Roasted Cauliflower and Tempeh Tacos
Roasted Cauliflower and Tempeh Tacos
- Total Time: 1 hour 30 mins
- Yield: 10 tacos 1x
Description
These Roasted Cauliflower and Tempeh Tacos are so incredibly flavorful and make a wonderful Sunday dinner. The cauliflower is nice and crispy and the tempeh is marinated in a delicious Mexican-style sauce. I like to use my favorite guacamole and blender kale salsa in these tacos! The leftovers from the tacos make a great salad for lunch the next day with some greens.
Ingredients
Marinated Tempeh
- 1 tempeh package
- 1 tbsp lime juice
- 2 tbsp avocado oil or vegetable broth
- 1 tbsp soya sauce
- 1 tsp ground cumin
- 1/2 tsp garlic powder
- 1/2 tsp onion powder
- 1/4 cup fresh cilantro
Roasted Cauliflower
- 1 heap cauliflower (8 cups chopped)
- 2 tbsp fresh lime juice
- 2 tbsp avocado oil (optional)
- 1 tsp ground cumin
- 1 tsp onion powder
- 1 tsp garlic powder
- 1 tsp paprika
- pinch cayenne
For the Tacos
- 10 hard taco shells
- 2 cups iceberg lettuce, chopped
- Blender Kale Salsa
- My Favorite Guacamole
- hot sauce
- fresh cilantro, chopped
Instructions
Marinate the tempeh
- Slice you tempeh into thin 1/4 inch (1/2 cm) strips (see photo for reference).

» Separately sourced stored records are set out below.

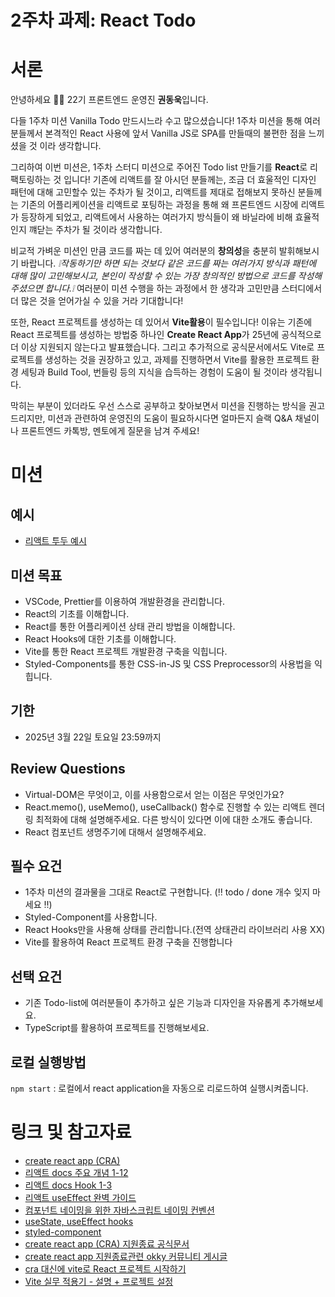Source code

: # 2주차 과제: React Todo
# 서론

안녕하세요 🙌🏻 22기 프론트엔드 운영진 **권동욱**입니다.

다들 1주차 미션 Vanilla Todo 만드시느라 수고 많으셨습니다! 1주차 미션을 통해 여러분들께서 본격적인 React 사용에 앞서 Vanilla JS로 SPA를 만들때의 불편한 점을 느끼셨을 것 이라 생각합니다.

그리하여 이번 미션은, 1주차 스터디 미션으로 주어진 Todo list 만들기를 **React**로 리팩토링하는 것 입니다!
기존에 리액트를 잘 아시던 분들께는, 조금 더 효울적인 디자인 패턴에 대해 고민할수 있는 주차가 될 것이고, 리액트를 제대로 접해보지 못하신 분들께는 기존의 어플리케이션을 리액트로 포팅하는 과정을 통해 왜 프론트엔드 시장에 리액트가 등장하게 되었고, 리액트에서 사용하는 여러가지 방식들이 왜 바닐라에 비해 효율적인지 꺠닫는 주차가 될 것이라 생각합니다.

비교적 가벼운 미션인 만큼 코드를 짜는 데 있어 여러분의 **창의성**을 충분히 발휘해보시기 바랍니다. _❕작동하기만 하면 되는 것보다 같은 코드를 짜는 여러가지 방식과 패턴에 대해 많이 고민해보시고, 본인이 작성할 수 있는 가장 창의적인 방법으로 코드를 작성해주셨으면 합니다.❕_ 여러분이 미션 수행을 하는 과정에서 한 생각과 고민만큼 스터디에서 더 많은 것을 얻어가실 수 있을 거라 기대합니다!  

또한, React 프로젝트를 생성하는 데 있어서 **Vite활용**이 필수입니다! 이유는 기존에 React 프로젝트를 생성하는 방법중 하나인 **Create React App**가 25년에 공식적으로 더 이상 지원되지 않는다고 발표했습니다. 그리고 추가적으로 공식문서에서도 Vite로 프로젝트를 생성하는 것을 권장하고 있고, 과제를 진행하면서 Vite를 활용한 프로젝트 환경 세팅과 Build Tool, 번들링 등의 지식을 습득하는 경험이 도움이 될 것이라 생각됩니다.

막히는 부분이 있더라도 우선 스스로 공부하고 찾아보면서 미션을 진행하는 방식을 권고드리지만, 미션과 관련하여 운영진의 도움이 필요하시다면 얼마든지 슬랙 Q&A 채널이나 프론트엔드 카톡방, 멘토에게 질문을 남겨 주세요!

# 미션

## 예시

- [리액트 투두 예시](https://react-todo-21th-snowy.vercel.app/)

## 미션 목표

- VSCode, Prettier를 이용하여 개발환경을 관리합니다.
- React의 기초를 이해합니다.
- React를 통한 어플리케이션 상태 관리 방법을 이해합니다.
- React Hooks에 대한 기초를 이해합니다. 
- Vite를 통한 React 프로젝트 개발환경 구축을 익힙니다.
- Styled-Components를 통한 CSS-in-JS 및 CSS Preprocessor의 사용법을 익힙니다.

## 기한

- 2025년 3월 22일 토요일 23:59까지

## Review Questions

- Virtual-DOM은 무엇이고, 이를 사용함으로서 얻는 이점은 무엇인가요?
- React.memo(), useMemo(), useCallback() 함수로 진행할 수 있는 리액트 렌더링 최적화에 대해 설명해주세요. 다른 방식이 있다면 이에 대한 소개도 좋습니다.
- React 컴포넌트 생명주기에 대해서 설명해주세요.

## 필수 요건
- 1주차 미션의 결과물을 그대로 React로 구현합니다. (‼️ todo / done 개수 잊지 마세요 ‼️)
- Styled-Component를 사용합니다.
- React Hooks만을 사용해 상태를 관리합니다.(전역 상태관리 라이브러리 사용 XX) 
- Vite를 활용하여 React 프로젝트 환경 구축을 진행합니다

## 선택 요건

- 기존 Todo-list에 여러분들이 추가하고 싶은 기능과 디자인을 자유롭게 추가해보세요. 
- TypeScript를 활용하여 프로젝트를 진행해보세요.

## 로컬 실행방법

`npm start` : 로컬에서 react application을 자동으로 리로드하여 실행시켜줍니다.

# 링크 및 참고자료

- [create react app (CRA)](https://create-react-app.dev/docs/getting-started/)
- [리액트 docs 주요 개념 1-12](https://react.dev/learn)
- [리액트 docs Hook 1-3](https://react.dev/reference/react)
- [리액트 useEffect 완벽 가이드](https://overreacted.io/ko/a-complete-guide-to-useeffect/)
- [컴포넌트 네이밍을 위한 자바스크립트 네이밍 컨벤션](https://velog.io/@cada/%EC%9E%90%EB%B0%94%EC%8A%A4%ED%81%AC%EB%A6%BD%ED%8A%B8-%EC%8A%A4%ED%83%80%EC%9D%BC-%EA%B0%80%EC%9D%B4%EB%93%9C-%EB%84%A4%EC%9D%B4%EB%B0%8D-%EC%BB%A8%EB%B2%A4%EC%85%98-%ED%8E%B8)
- [useState, useEffect hooks](https://velog.io/@velopert/react-hooks#1-usestate)
- [styled-component](https://styled-components.com/docs/basics#getting-started) 
- [create react app (CRA) 지원종료 공식문서](https://react.dev/blog/2025/02/14/sunsetting-create-react-app) 
- [create react app 지원종료관련 okky 커뮤니티 게시글](https://okky.kr/articles/1527414) 
- [cra 대신에 vite로 React 프로젝트 시작하기](https://www.daleseo.com/vite-react/) 
- [Vite 실무 적용기 - 설명 + 프로젝트 설정](https://blog.hectodata.co.kr/bonjour-vite/)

- Add all the marinade ingredients to a bowl or ziploc bag (lime juice, 1 tbsp avocado oil or vegetable broth, soya sauce, cumin, garlic powder, onion powder and cilantro).
- Add the tempeh to the bowl or ziploc bag and toss until the tempeh is well coated in the marinade. Cover the bowl (or seal the bag) and leave to marinate for an hour. Note: you can make the tempeh the night before and leave it to marinate in the marinade overnight.
Roast the cauliflower
- Pre-heat the oven to 400F/205C.
- Chop the cauliflower into bite sized pieces (see photo for reference).
- Add the remaining ingredients (lime juice, avocado oil, ground cumin, garlic powder, paprika and cayenne to a bowl or ziploc bag. Add the chopped cauliflower and toss until the cauliflower is well coated with the marinade.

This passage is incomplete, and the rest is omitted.